A strong film made from a weak premise that it cannot overcome, no matter how powerful the pedigree behind and in front of the camera.
Can a film be well performed, beautifully shot, passionately written and competently directed, but still be an absolute bore? In director Susanna White’s Woman Walks Ahead, that appears to be the case. This is a strong film made from a weak premise that it cannot overcome, no matter how powerful the pedigree behind and in front of the camera.
Perennial prestige actress Jessica Chastain stars as Caroline Weldon, a portrait artist from 1890s Brooklyn who travels to Dakota to paint Sitting Bull (Michael Greyeyes). Because this is a historical drama and not a charming mumblecore film masquerading as a period piece, they do not meet-cute and fall in love. Instead, Weldon’s interactions with the legendary Native American leader lead to her becoming more sympathetic to the plight of his people, becoming an active advocate for their cause, and rubbing wrong the military men who consider her advocacy to be seditious. This includes Sam Rockwell as a less stupid version of his character from Three Billboards and a truly stirring performance from Bill Camp as General Cook.

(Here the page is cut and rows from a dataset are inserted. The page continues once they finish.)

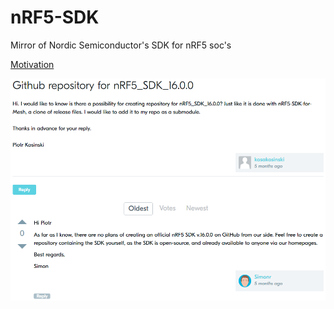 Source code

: # nRF5-SDK

Mirror of Nordic Semiconductor's SDK for nRF5 soc's

[Motivation](https://devzone.nordicsemi.com/f/nordic-q-a/55445/github-repository-for-nrf5_sdk_16-0-0)

![alt text](./backup.PNG "screenshot of link")
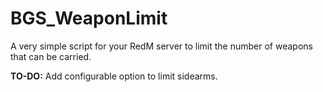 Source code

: # BGS_WeaponLimit
A very simple script for your RedM server to limit the number of weapons that can be carried.

**TO-DO:** Add configurable option to limit sidearms.

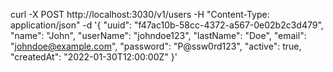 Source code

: curl -X POST http://localhost:3030/v1/users -H "Content-Type: application/json" -d '{
"uuid": "f47ac10b-58cc-4372-a567-0e02b2c3d479",
"name": "John",
"userName": "johndoe123",
"lastName": "Doe",
"email": "johndoe@example.com",
"password": "P@ssw0rd123",
"active": true,
"createdAt": "2022-01-30T12:00:00Z"
}'
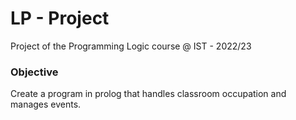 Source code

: # LP - Project
Project of the Programming Logic course @ IST - 2022/23

### Objective
Create a program in prolog that handles classroom occupation and manages events.
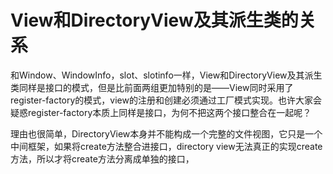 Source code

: # View和DirectoryView及其派生类的关系

和Window、WindowInfo，slot、slotinfo一样，View和DirectoryView及其派生类同样是接口的模式，但是比前面两组更加特别的是——View同时采用了register-factory的模式，view的注册和创建必须通过工厂模式实现。也许大家会疑惑register-factory本质上同样是接口，为何不把这两个接口整合在一起呢？

理由也很简单，DirectoryView本身并不能构成一个完整的文件视图，它只是一个中间框架，如果将create方法整合进接口，directory view无法真正的实现create方法，所以才将create方法分离成单独的接口，

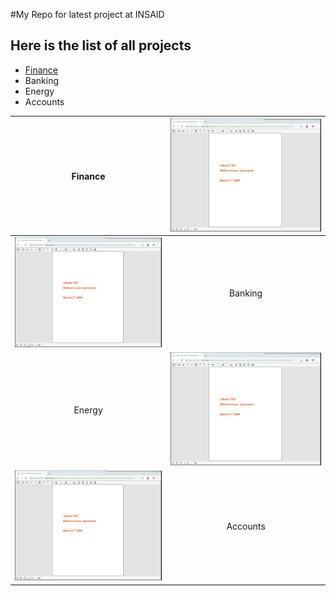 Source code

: #My Repo for latest project at INSAID

## Here is the list of all projects

- [Finance](https://github.com/ask4dhananjay/demo/tree/master/Finanace-Project "Finance")
- Banking
- Energy
- Accounts

|  Finance | ![](https://raw.githubusercontent.com/ask4dhananjay/demo/master/images/1.jpg)  |
| :------------: | :------------: |
| ![](https://raw.githubusercontent.com/ask4dhananjay/demo/master/images/1.jpg)  |  Banking |
| Energy  | ![](https://raw.githubusercontent.com/ask4dhananjay/demo/master/images/1.jpg)  |
| ![](https://raw.githubusercontent.com/ask4dhananjay/demo/master/images/1.jpg)  | Accounts   |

The script from Steven Knight takes a minute to get going, but once Weldon meets Sitting Bull, the movie comes alive, largely thanks to Greyeyes and his palpable chemistry with Chastain. But as the film strays from their odd couple interactions and into heavy-handed history lesson territory, it becomes harder and harder to stomach. It’s not that Sitting Bull’s story isn’t an important one. The plight of Native Americans in this country’s sordid, fucked-up history is always relevant and worth exploring onscreen. It’s just that this film is barely historically accurate and positions its narrative less about the Sioux and the treaty talks that led to Wounded Knee and far more about Weldon and what it means to be a good ally.
That throughline makes perfect sense for Chastain to be excited by. In today’s Hollywood landscape, it’s clear she takes being an ally very seriously, so the film itself doesn’t suffer from quite the same “white savior” complex many of its ilk tend to. It’s just that, well, this type of story is just not that interesting. No matter how delicately composed the end result is, any movie that positions a white protagonist at the center of a story of a marginalized people is still ultimately going to be self-congratulatory bullshit designed to make liberal moviegoers feel better about themselves.
And that’s a real shame! Because everyone in this movie does a great job with their piece of the puzzle. White frames the vistas of the countryside with grace and Greyeyes is far and away the most charming and effective performance of 2018 thus far, but that performance is sullied by being trapped inside a movie so otherwise dull and unsurprising.
This reviewer was mostly joking earlier about the mumblecore romance, but honestly, even that would be a preferable cinematic experience to another in a long line of repetitive awards-bait flicks about how sad white people get when they interact with things non-whites deal with all the time. Why are we still making movies like this?